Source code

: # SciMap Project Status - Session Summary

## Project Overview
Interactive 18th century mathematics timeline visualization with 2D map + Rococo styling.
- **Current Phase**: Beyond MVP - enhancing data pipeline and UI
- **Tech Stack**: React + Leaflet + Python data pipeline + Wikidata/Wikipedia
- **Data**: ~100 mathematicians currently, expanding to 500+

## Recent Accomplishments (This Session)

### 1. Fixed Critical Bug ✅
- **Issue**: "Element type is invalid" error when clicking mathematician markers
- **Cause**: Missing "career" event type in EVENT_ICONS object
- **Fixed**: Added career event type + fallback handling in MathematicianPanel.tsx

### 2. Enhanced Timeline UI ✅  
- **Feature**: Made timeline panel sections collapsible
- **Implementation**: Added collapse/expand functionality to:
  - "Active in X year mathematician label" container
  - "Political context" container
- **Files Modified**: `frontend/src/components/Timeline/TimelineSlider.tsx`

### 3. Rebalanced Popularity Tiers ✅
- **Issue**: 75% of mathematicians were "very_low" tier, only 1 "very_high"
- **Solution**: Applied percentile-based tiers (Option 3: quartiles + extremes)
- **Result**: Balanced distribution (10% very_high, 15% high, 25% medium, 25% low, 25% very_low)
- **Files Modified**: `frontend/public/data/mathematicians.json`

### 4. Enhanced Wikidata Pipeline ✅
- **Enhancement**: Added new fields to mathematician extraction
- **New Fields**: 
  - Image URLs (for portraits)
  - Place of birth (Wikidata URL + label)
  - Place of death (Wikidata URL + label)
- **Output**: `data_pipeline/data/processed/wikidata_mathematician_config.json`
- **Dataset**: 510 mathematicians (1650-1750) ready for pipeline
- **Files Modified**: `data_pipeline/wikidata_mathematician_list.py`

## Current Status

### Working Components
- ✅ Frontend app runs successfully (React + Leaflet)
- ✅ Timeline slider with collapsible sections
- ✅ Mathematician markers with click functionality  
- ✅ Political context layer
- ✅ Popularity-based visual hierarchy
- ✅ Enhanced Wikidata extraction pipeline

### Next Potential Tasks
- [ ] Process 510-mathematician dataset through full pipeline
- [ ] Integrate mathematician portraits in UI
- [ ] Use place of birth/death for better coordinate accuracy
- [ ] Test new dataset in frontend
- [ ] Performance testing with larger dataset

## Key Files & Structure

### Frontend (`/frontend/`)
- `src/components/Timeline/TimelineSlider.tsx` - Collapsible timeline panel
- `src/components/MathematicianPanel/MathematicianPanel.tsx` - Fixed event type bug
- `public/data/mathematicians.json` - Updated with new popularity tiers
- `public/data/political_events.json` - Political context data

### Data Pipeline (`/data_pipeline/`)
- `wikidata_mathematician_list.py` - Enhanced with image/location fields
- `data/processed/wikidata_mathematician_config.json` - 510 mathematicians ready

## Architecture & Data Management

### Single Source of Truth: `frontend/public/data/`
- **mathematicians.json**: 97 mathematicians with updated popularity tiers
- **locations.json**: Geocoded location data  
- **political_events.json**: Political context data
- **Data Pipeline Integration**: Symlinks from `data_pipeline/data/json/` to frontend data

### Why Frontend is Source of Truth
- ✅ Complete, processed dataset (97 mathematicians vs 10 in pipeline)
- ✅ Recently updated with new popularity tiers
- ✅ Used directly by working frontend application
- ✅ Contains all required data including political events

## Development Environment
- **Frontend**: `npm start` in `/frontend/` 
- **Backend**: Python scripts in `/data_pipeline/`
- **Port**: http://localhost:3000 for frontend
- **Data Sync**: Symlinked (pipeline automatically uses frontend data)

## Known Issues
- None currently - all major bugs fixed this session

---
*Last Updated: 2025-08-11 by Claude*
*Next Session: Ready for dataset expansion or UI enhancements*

┄┄┄┄┄┄┄┄┄┄

# Required action:
From the listing, reproduce every line where the word "career" is present.

# Output:
- **Cause**: Missing "career" event type in EVENT_ICONS object
- **Fixed**: Added career event type + fallback handling in MathematicianPanel.tsx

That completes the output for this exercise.